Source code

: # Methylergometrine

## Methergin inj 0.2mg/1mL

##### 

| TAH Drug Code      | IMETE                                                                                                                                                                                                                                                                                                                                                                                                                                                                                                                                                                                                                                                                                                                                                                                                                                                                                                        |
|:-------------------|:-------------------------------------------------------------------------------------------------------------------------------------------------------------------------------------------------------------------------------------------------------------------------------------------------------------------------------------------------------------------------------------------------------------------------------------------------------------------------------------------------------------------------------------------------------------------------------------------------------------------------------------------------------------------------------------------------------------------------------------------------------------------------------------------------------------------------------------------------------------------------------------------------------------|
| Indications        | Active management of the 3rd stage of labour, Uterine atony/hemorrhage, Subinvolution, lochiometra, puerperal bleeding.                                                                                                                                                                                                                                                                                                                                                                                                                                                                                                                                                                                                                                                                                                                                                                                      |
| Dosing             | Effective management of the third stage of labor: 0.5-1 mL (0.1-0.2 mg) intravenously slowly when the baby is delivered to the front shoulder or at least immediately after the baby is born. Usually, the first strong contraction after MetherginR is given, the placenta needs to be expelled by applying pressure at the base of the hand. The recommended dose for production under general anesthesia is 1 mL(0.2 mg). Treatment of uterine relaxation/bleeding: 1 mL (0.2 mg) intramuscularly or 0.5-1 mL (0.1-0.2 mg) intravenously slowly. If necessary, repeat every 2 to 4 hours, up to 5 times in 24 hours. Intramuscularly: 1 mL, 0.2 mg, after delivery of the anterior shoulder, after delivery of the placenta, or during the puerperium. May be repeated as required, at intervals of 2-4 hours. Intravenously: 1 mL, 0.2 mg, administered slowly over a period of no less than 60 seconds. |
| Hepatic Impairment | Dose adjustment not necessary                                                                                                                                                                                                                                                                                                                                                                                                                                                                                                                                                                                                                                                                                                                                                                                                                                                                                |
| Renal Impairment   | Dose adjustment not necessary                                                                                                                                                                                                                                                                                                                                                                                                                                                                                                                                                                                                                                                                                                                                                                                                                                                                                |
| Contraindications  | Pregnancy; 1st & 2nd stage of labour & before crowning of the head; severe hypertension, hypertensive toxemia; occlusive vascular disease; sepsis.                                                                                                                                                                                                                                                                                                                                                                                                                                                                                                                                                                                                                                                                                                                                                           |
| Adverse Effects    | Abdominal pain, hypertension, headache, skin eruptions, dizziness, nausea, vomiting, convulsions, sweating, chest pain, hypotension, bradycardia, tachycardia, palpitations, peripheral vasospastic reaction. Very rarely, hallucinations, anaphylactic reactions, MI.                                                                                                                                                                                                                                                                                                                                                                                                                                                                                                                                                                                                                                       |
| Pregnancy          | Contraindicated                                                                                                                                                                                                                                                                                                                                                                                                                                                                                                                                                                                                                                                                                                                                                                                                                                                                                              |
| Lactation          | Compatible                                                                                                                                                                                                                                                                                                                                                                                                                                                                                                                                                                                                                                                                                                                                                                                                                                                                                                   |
◇ ◇ ◇ ◇
▶ _Description of the task_
Your answer should be the full set of records above, restated exactly.

▶ _Task response_
Source code

: # Methylergometrine

## Methergin inj 0.2mg/1mL

##### 

| TAH Drug Code      | IMETE                                                                                                                                                                                                                                                                                                                                                                                                                                                                                                                                                                                                                                                                                                                                                                                                                                                                                                        |
|:-------------------|:-------------------------------------------------------------------------------------------------------------------------------------------------------------------------------------------------------------------------------------------------------------------------------------------------------------------------------------------------------------------------------------------------------------------------------------------------------------------------------------------------------------------------------------------------------------------------------------------------------------------------------------------------------------------------------------------------------------------------------------------------------------------------------------------------------------------------------------------------------------------------------------------------------------|
| Indications        | Active management of the 3rd stage of labour, Uterine atony/hemorrhage, Subinvolution, lochiometra, puerperal bleeding.                                                                                                                                                                                                                                                                                                                                                                                                                                                                                                                                                                                                                                                                                                                                                                                      |
| Dosing             | Effective management of the third stage of labor: 0.5-1 mL (0.1-0.2 mg) intravenously slowly when the baby is delivered to the front shoulder or at least immediately after the baby is born. Usually, the first strong contraction after MetherginR is given, the placenta needs to be expelled by applying pressure at the base of the hand. The recommended dose for production under general anesthesia is 1 mL(0.2 mg). Treatment of uterine relaxation/bleeding: 1 mL (0.2 mg) intramuscularly or 0.5-1 mL (0.1-0.2 mg) intravenously slowly. If necessary, repeat every 2 to 4 hours, up to 5 times in 24 hours. Intramuscularly: 1 mL, 0.2 mg, after delivery of the anterior shoulder, after delivery of the placenta, or during the puerperium. May be repeated as required, at intervals of 2-4 hours. Intravenously: 1 mL, 0.2 mg, administered slowly over a period of no less than 60 seconds. |
| Hepatic Impairment | Dose adjustment not necessary                                                                                                                                                                                                                                                                                                                                                                                                                                                                                                                                                                                                                                                                                                                                                                                                                                                                                |
| Renal Impairment   | Dose adjustment not necessary                                                                                                                                                                                                                                                                                                                                                                                                                                                                                                                                                                                                                                                                                                                                                                                                                                                                                |
| Contraindications  | Pregnancy; 1st & 2nd stage of labour & before crowning of the head; severe hypertension, hypertensive toxemia; occlusive vascular disease; sepsis.                                                                                                                                                                                                                                                                                                                                                                                                                                                                                                                                                                                                                                                                                                                                                           |
| Adverse Effects    | Abdominal pain, hypertension, headache, skin eruptions, dizziness, nausea, vomiting, convulsions, sweating, chest pain, hypotension, bradycardia, tachycardia, palpitations, peripheral vasospastic reaction. Very rarely, hallucinations, anaphylactic reactions, MI.                                                                                                                                                                                                                                                                                                                                                                                                                                                                                                                                                                                                                                       |
| Pregnancy          | Contraindicated                                                                                                                                                                                                                                                                                                                                                                                                                                                                                                                                                                                                                                                                                                                                                                                                                                                                                              |
| Lactation          | Compatible                                                                                                                                                                                                                                                                                                                                                                                                                                                                                                                                                                                                                                                                                                                                                                                                                                                                                                   |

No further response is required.